CD4⁺ and CD8⁺ T cell-mediated immunity of mice immunized with recombinant proteins. C57BL/6 mice were immunized s.c. with the recombinant proteins following the scheme described in Figure 6A. To determine the intracellular expression of interferon gamma (IFN-γ) and tumor necrosis factor alpha (TNF-α), intracellular cytokine staining (ICS) was performed following the in vitro culture of splenocytes in the presence or absence of the antigenic stimuli yPvCSP-VK210 (yVK210), yPvCSP-VK247 (yVK247), and yPvCSP-P. vivax-like (yVL). (A) Frequency of CD4⁺ cytokine-producing cells. (B) Frequency of CD8⁺ cytokine-producing cells. Asterisks denote statistically significant (P < 0.05) higher frequencies of cells from mice immunized with the recombinant proteins when compared to cells from mice injected with adjuvant only. Media backgrounds of all samples were subtracted before plotting.

Figure 8

Protection against experimental challenge in mice immunized with a prime-boost regimen. (A) C57BL/6 mice were immunized i.p. with Poly(I:C) or a mixture of Poly(I:C) plus 5 µg of yPvCSP-All epitopes following the scheme described.
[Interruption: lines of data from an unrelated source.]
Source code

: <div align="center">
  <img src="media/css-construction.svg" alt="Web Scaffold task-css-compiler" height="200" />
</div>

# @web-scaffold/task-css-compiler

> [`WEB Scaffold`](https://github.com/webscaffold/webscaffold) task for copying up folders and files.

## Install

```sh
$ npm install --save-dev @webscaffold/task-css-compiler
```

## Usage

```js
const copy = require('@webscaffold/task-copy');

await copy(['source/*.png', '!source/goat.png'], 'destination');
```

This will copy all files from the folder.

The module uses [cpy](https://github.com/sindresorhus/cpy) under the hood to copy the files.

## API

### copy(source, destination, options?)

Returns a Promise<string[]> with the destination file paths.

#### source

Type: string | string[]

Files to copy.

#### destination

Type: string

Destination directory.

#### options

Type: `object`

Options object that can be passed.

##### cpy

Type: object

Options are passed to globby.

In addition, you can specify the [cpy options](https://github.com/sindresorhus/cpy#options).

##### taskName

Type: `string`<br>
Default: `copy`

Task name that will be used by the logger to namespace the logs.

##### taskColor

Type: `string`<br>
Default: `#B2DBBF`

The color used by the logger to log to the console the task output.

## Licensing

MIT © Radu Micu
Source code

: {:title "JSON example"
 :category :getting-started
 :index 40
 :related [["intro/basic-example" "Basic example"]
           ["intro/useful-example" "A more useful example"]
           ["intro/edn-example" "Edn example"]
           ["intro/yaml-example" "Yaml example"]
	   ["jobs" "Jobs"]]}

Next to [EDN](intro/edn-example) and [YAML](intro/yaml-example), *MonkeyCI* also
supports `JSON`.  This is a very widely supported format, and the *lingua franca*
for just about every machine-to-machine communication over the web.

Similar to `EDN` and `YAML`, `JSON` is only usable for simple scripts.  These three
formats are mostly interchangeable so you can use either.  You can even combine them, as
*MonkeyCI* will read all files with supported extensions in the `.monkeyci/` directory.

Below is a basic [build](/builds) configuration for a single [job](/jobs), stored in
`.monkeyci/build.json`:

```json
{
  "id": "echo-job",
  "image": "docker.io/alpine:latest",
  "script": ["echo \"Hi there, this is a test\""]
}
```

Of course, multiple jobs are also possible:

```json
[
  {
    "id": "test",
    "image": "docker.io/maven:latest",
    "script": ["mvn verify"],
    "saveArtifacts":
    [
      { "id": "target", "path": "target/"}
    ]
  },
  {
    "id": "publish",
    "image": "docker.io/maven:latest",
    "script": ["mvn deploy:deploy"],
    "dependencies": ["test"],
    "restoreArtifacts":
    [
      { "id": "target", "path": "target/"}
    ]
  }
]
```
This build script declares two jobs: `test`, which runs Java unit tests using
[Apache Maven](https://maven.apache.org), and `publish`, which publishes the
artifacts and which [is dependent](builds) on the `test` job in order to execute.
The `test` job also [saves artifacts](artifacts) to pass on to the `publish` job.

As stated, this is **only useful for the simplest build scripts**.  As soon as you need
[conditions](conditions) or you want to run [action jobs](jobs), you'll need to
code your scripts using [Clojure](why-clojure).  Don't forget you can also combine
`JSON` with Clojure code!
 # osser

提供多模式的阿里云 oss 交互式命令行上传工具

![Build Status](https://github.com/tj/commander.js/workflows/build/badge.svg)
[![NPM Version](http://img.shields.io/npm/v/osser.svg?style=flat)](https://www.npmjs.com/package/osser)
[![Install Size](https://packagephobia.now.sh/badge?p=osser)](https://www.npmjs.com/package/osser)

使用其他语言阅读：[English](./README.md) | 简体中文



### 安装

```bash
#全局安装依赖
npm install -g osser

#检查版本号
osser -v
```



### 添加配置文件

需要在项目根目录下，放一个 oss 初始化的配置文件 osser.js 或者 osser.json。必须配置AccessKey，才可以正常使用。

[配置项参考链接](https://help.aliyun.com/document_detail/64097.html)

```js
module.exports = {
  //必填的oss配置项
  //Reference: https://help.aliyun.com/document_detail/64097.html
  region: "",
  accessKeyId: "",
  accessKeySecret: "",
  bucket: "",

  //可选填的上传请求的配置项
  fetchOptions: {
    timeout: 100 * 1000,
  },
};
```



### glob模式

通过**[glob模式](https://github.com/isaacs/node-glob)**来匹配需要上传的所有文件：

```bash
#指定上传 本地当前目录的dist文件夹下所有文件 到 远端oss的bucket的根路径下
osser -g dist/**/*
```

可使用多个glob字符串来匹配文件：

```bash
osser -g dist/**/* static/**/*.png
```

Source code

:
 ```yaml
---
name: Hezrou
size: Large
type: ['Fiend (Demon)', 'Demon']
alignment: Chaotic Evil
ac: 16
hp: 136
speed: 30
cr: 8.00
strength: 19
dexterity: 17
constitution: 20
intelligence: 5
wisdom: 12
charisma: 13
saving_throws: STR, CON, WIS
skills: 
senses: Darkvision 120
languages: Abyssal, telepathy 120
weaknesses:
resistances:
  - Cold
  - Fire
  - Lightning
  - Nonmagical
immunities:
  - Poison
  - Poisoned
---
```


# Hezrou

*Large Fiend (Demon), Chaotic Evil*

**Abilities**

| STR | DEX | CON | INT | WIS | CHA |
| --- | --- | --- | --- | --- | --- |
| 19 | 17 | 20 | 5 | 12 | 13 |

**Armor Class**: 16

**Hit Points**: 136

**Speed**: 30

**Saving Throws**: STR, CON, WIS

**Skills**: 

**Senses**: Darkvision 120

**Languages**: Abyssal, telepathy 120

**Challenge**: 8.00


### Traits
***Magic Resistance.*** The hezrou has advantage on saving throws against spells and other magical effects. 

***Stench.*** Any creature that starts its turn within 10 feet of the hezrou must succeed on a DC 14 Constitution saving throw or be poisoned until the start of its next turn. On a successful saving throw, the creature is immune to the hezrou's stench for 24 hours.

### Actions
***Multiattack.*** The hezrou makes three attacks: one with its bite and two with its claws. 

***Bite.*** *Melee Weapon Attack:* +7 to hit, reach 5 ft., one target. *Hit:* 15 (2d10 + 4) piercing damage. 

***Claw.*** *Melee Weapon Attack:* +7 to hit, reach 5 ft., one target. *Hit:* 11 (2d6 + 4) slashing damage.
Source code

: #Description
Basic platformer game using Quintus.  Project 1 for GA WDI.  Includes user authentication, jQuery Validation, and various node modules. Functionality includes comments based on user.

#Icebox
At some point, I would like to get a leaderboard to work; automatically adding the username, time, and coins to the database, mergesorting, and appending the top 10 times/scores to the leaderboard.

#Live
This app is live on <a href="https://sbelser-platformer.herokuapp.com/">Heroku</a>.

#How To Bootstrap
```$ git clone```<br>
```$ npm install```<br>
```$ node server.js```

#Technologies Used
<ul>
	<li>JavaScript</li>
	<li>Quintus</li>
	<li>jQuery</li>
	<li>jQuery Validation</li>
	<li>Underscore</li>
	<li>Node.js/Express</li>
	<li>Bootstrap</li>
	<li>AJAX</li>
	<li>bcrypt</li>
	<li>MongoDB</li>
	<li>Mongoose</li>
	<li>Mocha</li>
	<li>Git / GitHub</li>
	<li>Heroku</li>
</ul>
On day 67 after priming, mice were challenged with 4,000 Pb/PvVK210 transgenic sporozoites. (B) Parasitemia was analyzed by Giemsa-stained blood smears on the following 10 days. Percentage of non-infected mice in each experimental group are shown. (C) Log of parasitemia at day 5 (D5) postchallenge measured in mice immunized with Poly(I:C) (n = 4) or a mixture of Poly(I:C) plus 5 µg of yPvCSP-All epitopes (n = 6). (**) P = 0.0095. (D) The liver load was evaluated by RT-PCR. The infection level in liver in mice immunized with a mixture of Poly(I:C) plus 5 µg of yPvCSP-All epitopes (n = 5) is compared with control group that received Poly(I:C) alone (n = 4). (*) P = 0.0159. C-terminal (CT) differences (delta CT) between the mouse HPRT and Pb 18S CT values are shown.